La présence excessive de lièvres n’est pas non plus profitable, car,
la tentation aidant, une sortie de main est toujours plus facile à 400 mètres
que dans les pieds du conducteur. À ce sujet, l’entraînement en
Andalousie est très profitable, car les lièvres y sont beaucoup plus
petits et disparaissent rapidement à la vue des chiens. Cette condition
ne les incite pas à poursuivre et est une excellente approche dans ce
domaine. À l’inverse, les gros lièvres de Beauce, qui s’assoient
devant les chiens ou qui viennent les provoquer lors du bouquinage, sont
beaucoup plus tentants et cause de nombreuses sorties de main. Un
chien de grande quête se canalise plus qu’il ne se dresse, c’est
encore le contact que vous entretiendrez avec votre élève qui vous
permettra de conserver une distance correcte d’ouverture, lorsque votre
chien croisera devant vous. Lors des pointes en avant qu’il ne manquera
pas de faire, vous attendrez qu’il rentre sur vous, pour le relancer à
distance dans un lacet bien à plat, mais en conservant toujours un écart
de 50 à 80 mètres de profondeur entre la trajectoire du chien et votre
position. Beaucoup de setters actuellement, même s’ils ouvrent en bout
de lacet, rentrent en diagonale sur leur conducteur, jusqu’à leur
repasser à quelques mètres devant, pour repartir à plat dans leur
lacet. Cette méthode, peu esthétique, manque, qui plus est,
d’efficacité, car elle laisse le chien revenir sans être parfaitement
face au vent. Pour relancer à distance, évitez d’employer le sifflet
qui ne ferait qu’attirer le chien vers vous. Montez plutôt en avant, en
indiquant par des moulinets du bras et de la laisse la direction souhaitée
à la distance voulue. Ce conditionnement très jeune apprendra à votre
élève à prendre le contact à cette distance, ce qui lui évitera de
repasser trop près même lorsqu’il sera en couple et que l’autre
chien ne suivra pas obligatoirement le même lacet que lui. La
majeure partie des automatismes propres à la grande quête, à
l’exception bien sûr du patron et de la répartition de la quête,
s’apprendront beaucoup plus facilement en solo qu’en couple. La mise
en présence d’oiseaux comme les parcours en couple contribueront à
redonner la passion et l’amplitude de quête. Par contre, il sera bien
plus facile de résoudre un problème ou de créer un automatisme en solo,
car l’élève ne sera pas dérangé par son concurrent et, de ce fait,
beaucoup plus attentif à vos ordres et indication. En
grande quête encore plus qu’en quête de chasse, il faut essayer de
conduire le plus sobrement possible, avec le minimum d’interventions au
sifflet. Si le chien est habitué à être conduit en musique, il ne prêtera
plus attention à vos ordres et n’en fera qu’à sa tête. Si vous
recherchez le contact visuel à une distance raisonnable, c’est le chien
qui sera le premier demandeur et de ce fait communiquera beaucoup plus
avec vous que vous ne pourriez le faire à l’aide de votre sifflet. Le
collier électrique, avec l’impulsion séquentielle ou le vibreur, peut
contribuer à attirer l’attention de votre chien, pour qu’il prenne le
contact le moment venu. Le
sifflet peut être utilisé pour appuyer et allonger un lacet par deux
coups longs, ou simplement en fin de parcours pour signifier le rappel.
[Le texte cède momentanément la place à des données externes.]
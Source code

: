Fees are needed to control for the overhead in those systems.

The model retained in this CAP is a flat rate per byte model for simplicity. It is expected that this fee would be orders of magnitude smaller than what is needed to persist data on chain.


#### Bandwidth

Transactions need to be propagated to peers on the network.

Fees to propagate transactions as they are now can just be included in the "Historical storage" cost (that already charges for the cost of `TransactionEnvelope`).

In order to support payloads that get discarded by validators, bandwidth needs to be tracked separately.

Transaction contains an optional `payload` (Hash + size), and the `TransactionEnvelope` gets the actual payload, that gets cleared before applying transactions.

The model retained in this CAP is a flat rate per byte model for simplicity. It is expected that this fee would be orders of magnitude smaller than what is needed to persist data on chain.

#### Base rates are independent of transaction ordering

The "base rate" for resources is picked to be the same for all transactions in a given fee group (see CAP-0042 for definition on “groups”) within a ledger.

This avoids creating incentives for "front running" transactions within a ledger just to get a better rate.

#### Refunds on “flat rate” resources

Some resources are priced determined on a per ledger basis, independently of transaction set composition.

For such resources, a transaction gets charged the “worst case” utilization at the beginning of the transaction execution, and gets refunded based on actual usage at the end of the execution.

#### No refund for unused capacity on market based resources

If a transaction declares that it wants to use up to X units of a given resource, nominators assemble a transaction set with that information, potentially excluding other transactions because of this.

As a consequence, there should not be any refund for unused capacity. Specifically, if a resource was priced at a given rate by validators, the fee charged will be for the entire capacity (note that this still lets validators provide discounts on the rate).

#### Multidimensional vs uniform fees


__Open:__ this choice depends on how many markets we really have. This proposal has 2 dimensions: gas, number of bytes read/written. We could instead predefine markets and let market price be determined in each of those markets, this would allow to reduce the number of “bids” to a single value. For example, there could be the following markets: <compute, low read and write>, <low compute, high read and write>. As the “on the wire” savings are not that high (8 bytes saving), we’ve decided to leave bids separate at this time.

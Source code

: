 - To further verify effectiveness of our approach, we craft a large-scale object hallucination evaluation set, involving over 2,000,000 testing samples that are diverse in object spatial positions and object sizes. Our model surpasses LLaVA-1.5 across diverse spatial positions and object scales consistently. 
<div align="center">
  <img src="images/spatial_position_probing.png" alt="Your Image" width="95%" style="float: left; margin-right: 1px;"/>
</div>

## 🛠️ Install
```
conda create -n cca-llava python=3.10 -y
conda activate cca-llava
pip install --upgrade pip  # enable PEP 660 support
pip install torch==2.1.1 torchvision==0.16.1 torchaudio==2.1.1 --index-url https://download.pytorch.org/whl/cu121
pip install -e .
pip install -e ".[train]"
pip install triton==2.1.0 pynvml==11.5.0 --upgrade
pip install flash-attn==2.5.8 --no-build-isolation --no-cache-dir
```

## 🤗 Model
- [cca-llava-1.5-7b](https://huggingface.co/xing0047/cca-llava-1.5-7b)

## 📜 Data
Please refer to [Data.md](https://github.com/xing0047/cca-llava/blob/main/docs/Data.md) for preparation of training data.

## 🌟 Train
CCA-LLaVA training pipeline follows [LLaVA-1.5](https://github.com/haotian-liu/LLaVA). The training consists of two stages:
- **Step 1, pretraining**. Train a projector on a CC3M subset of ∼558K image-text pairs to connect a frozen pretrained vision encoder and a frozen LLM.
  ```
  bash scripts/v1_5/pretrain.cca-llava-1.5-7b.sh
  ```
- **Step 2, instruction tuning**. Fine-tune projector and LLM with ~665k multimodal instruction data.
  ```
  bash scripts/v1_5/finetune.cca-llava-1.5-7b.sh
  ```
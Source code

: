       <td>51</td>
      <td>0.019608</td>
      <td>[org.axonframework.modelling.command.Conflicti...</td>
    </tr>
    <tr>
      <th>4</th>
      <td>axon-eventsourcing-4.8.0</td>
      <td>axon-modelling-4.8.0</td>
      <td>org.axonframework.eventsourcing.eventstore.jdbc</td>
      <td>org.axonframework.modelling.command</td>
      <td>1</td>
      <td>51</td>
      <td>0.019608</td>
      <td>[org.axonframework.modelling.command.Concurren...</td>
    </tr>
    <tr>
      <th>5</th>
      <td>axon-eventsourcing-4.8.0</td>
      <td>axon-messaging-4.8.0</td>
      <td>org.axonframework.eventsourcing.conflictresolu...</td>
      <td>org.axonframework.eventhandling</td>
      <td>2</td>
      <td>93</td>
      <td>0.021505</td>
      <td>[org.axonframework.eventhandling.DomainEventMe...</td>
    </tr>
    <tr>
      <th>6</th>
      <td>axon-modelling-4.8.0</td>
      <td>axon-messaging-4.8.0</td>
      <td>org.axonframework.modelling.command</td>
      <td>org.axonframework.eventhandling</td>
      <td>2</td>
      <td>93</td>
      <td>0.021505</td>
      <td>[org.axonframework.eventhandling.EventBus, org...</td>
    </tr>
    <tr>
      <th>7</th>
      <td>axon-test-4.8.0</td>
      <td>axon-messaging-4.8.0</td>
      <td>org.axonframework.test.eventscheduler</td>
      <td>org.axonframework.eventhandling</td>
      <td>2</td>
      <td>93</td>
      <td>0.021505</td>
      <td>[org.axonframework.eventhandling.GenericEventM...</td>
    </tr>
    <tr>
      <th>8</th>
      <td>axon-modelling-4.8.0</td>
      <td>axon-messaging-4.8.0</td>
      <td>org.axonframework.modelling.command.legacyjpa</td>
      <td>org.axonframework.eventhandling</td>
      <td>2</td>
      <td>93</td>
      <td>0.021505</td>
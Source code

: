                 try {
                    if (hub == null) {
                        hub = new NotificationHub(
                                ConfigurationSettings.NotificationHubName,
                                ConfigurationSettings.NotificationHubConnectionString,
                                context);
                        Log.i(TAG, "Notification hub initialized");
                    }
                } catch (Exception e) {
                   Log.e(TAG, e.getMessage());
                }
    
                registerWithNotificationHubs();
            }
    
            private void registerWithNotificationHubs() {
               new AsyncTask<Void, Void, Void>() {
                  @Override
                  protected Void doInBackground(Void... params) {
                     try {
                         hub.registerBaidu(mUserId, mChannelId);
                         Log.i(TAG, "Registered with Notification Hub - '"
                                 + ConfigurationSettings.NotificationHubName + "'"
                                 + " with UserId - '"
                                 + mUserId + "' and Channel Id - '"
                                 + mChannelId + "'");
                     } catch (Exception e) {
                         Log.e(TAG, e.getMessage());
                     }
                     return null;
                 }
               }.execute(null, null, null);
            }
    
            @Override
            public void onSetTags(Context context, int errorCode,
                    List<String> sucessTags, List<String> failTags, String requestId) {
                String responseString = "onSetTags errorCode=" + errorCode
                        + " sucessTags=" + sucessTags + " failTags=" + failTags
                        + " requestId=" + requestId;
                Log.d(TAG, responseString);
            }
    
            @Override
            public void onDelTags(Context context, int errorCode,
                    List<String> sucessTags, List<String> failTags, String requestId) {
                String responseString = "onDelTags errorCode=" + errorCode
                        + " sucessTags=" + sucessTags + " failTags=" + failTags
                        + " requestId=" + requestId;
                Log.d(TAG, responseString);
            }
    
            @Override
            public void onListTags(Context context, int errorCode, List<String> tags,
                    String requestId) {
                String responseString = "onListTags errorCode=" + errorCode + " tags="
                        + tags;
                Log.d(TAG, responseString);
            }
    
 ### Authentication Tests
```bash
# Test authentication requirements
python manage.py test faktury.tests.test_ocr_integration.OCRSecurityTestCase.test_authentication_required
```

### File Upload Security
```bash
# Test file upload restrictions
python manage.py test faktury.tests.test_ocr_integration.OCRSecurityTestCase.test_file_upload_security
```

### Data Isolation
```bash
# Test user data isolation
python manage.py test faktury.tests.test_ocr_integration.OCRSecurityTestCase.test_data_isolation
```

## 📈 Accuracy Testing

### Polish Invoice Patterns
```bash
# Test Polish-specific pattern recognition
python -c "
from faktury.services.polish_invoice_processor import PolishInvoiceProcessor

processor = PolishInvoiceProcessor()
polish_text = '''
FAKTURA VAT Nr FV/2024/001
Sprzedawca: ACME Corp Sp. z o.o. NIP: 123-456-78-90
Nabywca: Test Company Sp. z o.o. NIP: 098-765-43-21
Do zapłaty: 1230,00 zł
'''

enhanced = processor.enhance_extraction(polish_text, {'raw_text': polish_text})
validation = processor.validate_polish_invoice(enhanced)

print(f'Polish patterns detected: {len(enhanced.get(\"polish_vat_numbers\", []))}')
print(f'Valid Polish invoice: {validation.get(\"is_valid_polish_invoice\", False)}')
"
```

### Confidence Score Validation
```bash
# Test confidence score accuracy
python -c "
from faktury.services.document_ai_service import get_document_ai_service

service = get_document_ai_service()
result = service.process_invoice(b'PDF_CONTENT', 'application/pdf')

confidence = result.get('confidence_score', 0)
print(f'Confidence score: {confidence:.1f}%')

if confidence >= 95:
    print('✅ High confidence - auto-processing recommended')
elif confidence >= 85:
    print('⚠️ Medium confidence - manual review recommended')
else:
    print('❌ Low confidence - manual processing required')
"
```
Ici aussi n’utilisez le rappel qu’à bon escient, jamais sur un chien
qui vous a dépassé ou qui part, mais toujours sur un chien qui vous
passe devant ou qui rentre sur vous. L’action
qui doit être préparée également avec beaucoup d’attention, ce qui
est plus facile en solo, est la sagesse à l’arrêt et surtout à
l’envol. Il est impératif que votre élève reste immobile à l’arrêt
et surtout après l’envol, quelle que soit à la distance à laquelle il
se trouve de son conducteur. Cette phase de dressage doit être travaillée
au “ferma”, c’est-à-dire en l’immobilité debout pour les
pointers et les setters gordon, et au “down” en immobilité couchée
pour les setters anglais et irlandais. Pour ce faire, vous pourrez dans un
premier temps vous aider d’une boîte d’envol. Le
patron indispensable à cette discipline doit être marqué de façon
spontanée, quelle que soit la distance où le chien à l’arrêt se
trouve de son concurrent, dans la mesure où ce dernier l’a à vue.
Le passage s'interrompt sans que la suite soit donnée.